Comprendre pourquoi, c’est exactement ce à quoi s’emploie Mosco dans ce documentaire et, pourrais-je dire, dans toute son œuvre. Comprendre le monde, le passé et le présent, en regardant chaque homme, chaque femme, au-delà du masque, en suspendant son jugement lorsque cela est nécessaire.
Dans l’appartement loué pour l’occasion, où Mario Moretti, chef du commando des BR, s’exprime face à la caméra, une petite étagère rompt la nudité des murs blancs. Avant de filmer, Mosco y a disposé quelques cartes postales en guise d’ornement. Elles risquent de passer inaperçues tant elles sont petites, ou d’être considérées comme un détail anecdotique. Ce serait bien dommage, car il s’agit des représentations des autoportraits les plus célèbres et les plus beaux de Rembrandt. Rembrandt, le peintre, le portraitiste, qui voyait au-delà des apparences… Une étrange coïncidence, un raccourci fort éloquent.
(1) Francs-tireurs et partisans – Main-d’œuvre immigrée.
(2) La Comédie, Enfer, III, 14-18, traduction de Jean-Charles Vegliante, Paris, Imprimerie Nationale Éditions, 1995.

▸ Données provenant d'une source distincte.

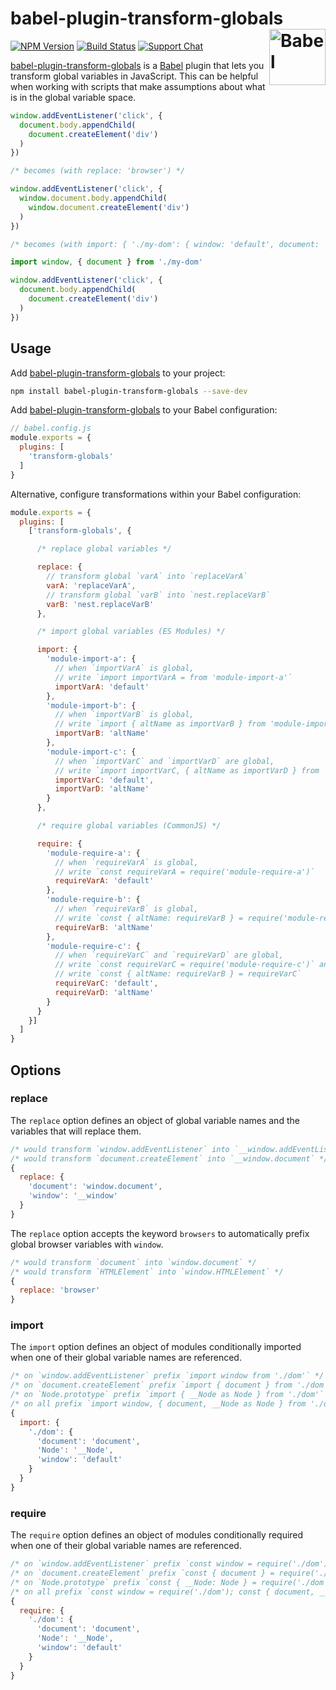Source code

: # babel-plugin-transform-globals [<img src="https://jonneal.dev/node-logo.svg" alt="Babel" width="90" height="90" align="right">][Babel]

[![NPM Version][npm-img]][npm-url]
[![Build Status][cli-img]][cli-url]
[![Support Chat][git-img]][git-url]

[babel-plugin-transform-globals] is a [Babel] plugin that lets you transform
global variables in JavaScript. This can be helpful when working with scripts
that make assumptions about what is in the global variable space.

```js
window.addEventListener('click', {
  document.body.appendChild(
    document.createElement('div')
  )
})

/* becomes (with replace: 'browser') */

window.addEventListener('click', {
  window.document.body.appendChild(
    window.document.createElement('div')
  )
})

/* becomes (with import: { './my-dom': { window: 'default', document: 'document' }) */

import window, { document } from './my-dom'

window.addEventListener('click', {
  document.body.appendChild(
    document.createElement('div')
  )
})
```

## Usage

Add [babel-plugin-transform-globals] to your project:

```bash
npm install babel-plugin-transform-globals --save-dev
```

Add [babel-plugin-transform-globals] to your Babel configuration:

```js
// babel.config.js
module.exports = {
  plugins: [
    'transform-globals'
  ]
}
```

Alternative, configure transformations within your Babel configuration:

```js
module.exports = {
  plugins: [
    ['transform-globals', {

      /* replace global variables */

      replace: {
        // transform global `varA` into `replaceVarA`
        varA: 'replaceVarA',
        // transform global `varB` into `nest.replaceVarB`
        varB: 'nest.replaceVarB'
      },

      /* import global variables (ES Modules) */

      import: {
        'module-import-a': {
          // when `importVarA` is global,
          // write `import importVarA = from 'module-import-a'`
          importVarA: 'default'
        },
        'module-import-b': {
          // when `importVarB` is global,
          // write `import { altName as importVarB } from 'module-import-b'`
          importVarB: 'altName'
        },
        'module-import-c': {
          // when `importVarC` and `importVarD` are global,
          // write `import importVarC, { altName as importVarD } from 'module-import-c'`
          importVarC: 'default',
          importVarD: 'altName'
        }
      },

      /* require global variables (CommonJS) */

      require: {
        'module-require-a': {
          // when `requireVarA` is global,
          // write `const requireVarA = require('module-require-a')`
          requireVarA: 'default'
        },
        'module-require-b': {
          // when `requireVarB` is global,
          // write `const { altName: requireVarB } = require('module-require-b')`
          requireVarB: 'altName'
        },
        'module-require-c': {
          // when `requireVarC` and `requireVarD` are global,
          // write `const requireVarC = require('module-require-c')` and
          // write `const { altName: requireVarB } = requireVarC`
          requireVarC: 'default',
          requireVarD: 'altName'
        }
      }
    }]
  ]
}
```

## Options

### replace

The `replace` option defines an object of global variable names and the
variables that will replace them.

```js
/* would transform `window.addEventListener` into `__window.addEventListener` */
/* would transform `document.createElement` into `__window.document` */
{
  replace: {
    'document': 'window.document',
    'window': '__window'
  }
}
```

The `replace` option accepts the keyword `browsers` to automatically prefix
global browser variables with `window`.

```js
/* would transform `document` into `window.document` */
/* would transform `HTMLElement` into `window.HTMLElement` */
{
  replace: 'browser'
}
```

### import

The `import` option defines an object of modules conditionally imported when
one of their global variable names are referenced.

```js
/* on `window.addEventListener` prefix `import window from './dom'` */
/* on `document.createElement` prefix `import { document } from './dom'` */
/* on `Node.prototype` prefix `import { __Node as Node } from './dom'` */
/* on all prefix `import window, { document, __Node as Node } from './dom'` */
{
  import: {
    './dom': {
      'document': 'document',
      'Node': '__Node',
      'window': 'default'
    }
  }
}
```

### require

The `require` option defines an object of modules conditionally required when
one of their global variable names are referenced.

```js
/* on `window.addEventListener` prefix `const window = require('./dom')` */
/* on `document.createElement` prefix `const { document } = require('./dom')` */
/* on `Node.prototype` prefix `const { __Node: Node } = require('./dom')` */
/* on all prefix `const window = require('./dom'); const { document, __Node: Node } = window` */
{
  require: {
    './dom': {
      'document': 'document',
      'Node': '__Node',
      'window': 'default'
    }
  }
}
```

[cli-img]: https://img.shields.io/travis/jonathantneal/babel-plugin-transform-globals.svg
[cli-url]: https://travis-ci.org/jonathantneal/babel-plugin-transform-globals
[git-img]: https://img.shields.io/badge/support-chat-blue.svg
[git-url]: https://gitter.im/postcss/postcss
[npm-img]: https://img.shields.io/npm/v/babel-plugin-transform-globals.svg
[npm-url]: https://www.npmjs.com/package/babel-plugin-transform-globals

[Babel]: https://babeljs.io/
[babel-plugin-transform-globals]: https://github.com/jonathantneal/babel-plugin-transform-globals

(3) Le phénomène judiciaire du pentitismo, qui consiste à accorder aux mafiosi un allègement de peine, notamment sous forme d’une nouvelle identité, en échange d’une collaboration avec les magistrats et une mise à la disposition de la justice pour tout procès requérant leur témoignage, a fait du célèbre Maxi-Procès (1987) un succès pour la Justice à travers le témoignage de Tommaso Buscetta.